Os desafios no combate à ansiedade na sociedade contemporânea

Enviada em 16/06/2020

Em meio a uma sociedade onde a pressão social, a violência, crise econômica e desemprego estão muito presentes, não é incomum chocar-se com dados que apresentam uma disparidade no número de pessoas que possuem transtorno de ansiedade e estresse. Este controle social acaba afetando muito a saúde psicológica da comunidade, desenvolvendo problemas como a depressão e a ansiedade. Logo, esta acaba sendo uma questão muito desafiadora de se resolver, por estar relacionada ao psiquismo.
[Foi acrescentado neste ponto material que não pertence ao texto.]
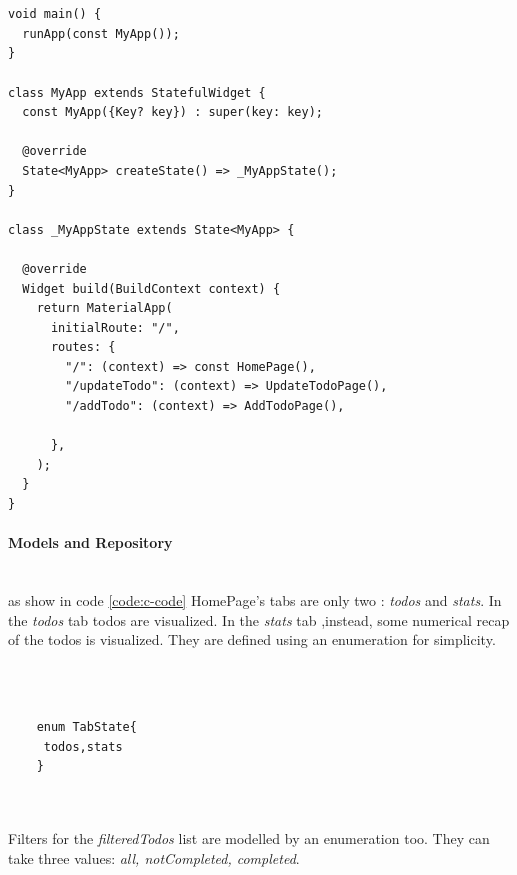 		\begin{code}
		
		\mbox{}\\
		 \mbox{}
		
		\label{code:2.1}

	\begin{verbatim}
	
void main() {
  runApp(const MyApp());
}

class MyApp extends StatefulWidget {
  const MyApp({Key? key}) : super(key: key);

  @override
  State<MyApp> createState() => _MyAppState();
}

class _MyAppState extends State<MyApp> {

  @override
  Widget build(BuildContext context) {
    return MaterialApp(
      initialRoute: "/",
      routes: {
        "/": (context) => const HomePage(),
        "/updateTodo": (context) => UpdateTodoPage(),
        "/addTodo": (context) => AddTodoPage(),

      },
    );
  }
}	
	\end{verbatim}
	
\end{code}	
	
	\paragraph{Models and Repository} \mbox{} \\
	\label{par:todo_app_models_and_repository}
as show in code \ref{code:c-code} HomePage's tabs are only two : \textit{todos} and \textit{stats}. In the \textit{todos} tab todos are visualized. In the \textit{stats} tab ,instead, some numerical recap of the todos is visualized. They are defined using an enumeration for simplicity.

	\mbox{}\\
	\begin{code}
	
			\label{code:2.2}

	 \mbox{}
	\begin{verbatim}
	
	enum TabState{
	 todos,stats
	}
	
	
	\end{verbatim}
	\end{code}
	\mbox{}
	
Filters for the \textit{filteredTodos} list are modelled by an enumeration too. They can take three values: \textit{all, notCompleted, completed}.
	
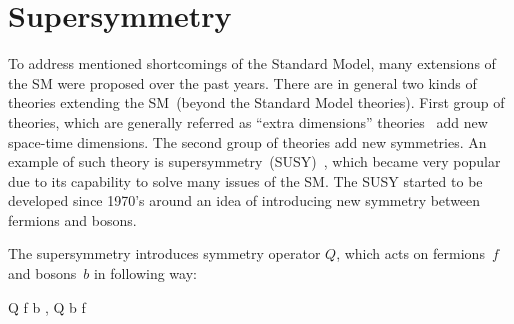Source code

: 




\section{Supersymmetry~\label{sec:SUSY}}

To address mentioned shortcomings of the Standard Model, many extensions of the SM were proposed over the past years. There are in general two kinds of theories extending the SM~(beyond the Standard Model theories). First group of theories, which are generally referred as ``extra dimensions'' theories~\cite{Patrignani:2016xqp} add new space-time dimensions. The second group of theories add new symmetries. An example of such theory is supersymmetry~(SUSY)~\cite{Martin:1997ns}, which became very popular due to its capability to solve many issues of the SM. The SUSY started to be developed since 1970's around an idea of introducing new symmetry between fermions and bosons.
  

The supersymmetry introduces symmetry operator $Q$, which acts on fermions~$f$ and bosons~$b$ in following way:

{
Q \mid f \rangle \to \mid b \rangle \to  , \; Q \mid b \rangle \to \mid f \rangle
}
Com a baixa visibilidade, as doenças psicológicas ainda são extremamente desvalorizadas em comparação a doenças físicas. Muitas pessoas com crises, fobias e transtornos se recusam a procurar ajuda psiquiátrica, pois há um estigma muito forte que relaciona psiquiatria a loucura. Provavelmente, este estigma ocorre por dois motivos: um motivo é a imagem associada ao louco, que em outras épocas, por conta da falta de entendimento sobre doenças psíquicas e de quase toda população ser muito religiosa, pessoas vítimas desses problemas eram vistas como alguém possuído por espíritos obsessores. Além disso, no mundo contemporâneo, a doença mental muitas vezes é vista, pelo senso comum, como sinal de fraqueza, insucesso, incapacidade para a felicidade. O medo do tratamento que é realizado para ansiedade também é algo que aumenta este desafio, já que o uso de medicamentos para problemas psicológicos é visto como um tabu que pode ter diversos efeitos colaterais, entre eles: o vicio e a necessidade de viver preso a medicamentos para ter uma vida considerada feliz.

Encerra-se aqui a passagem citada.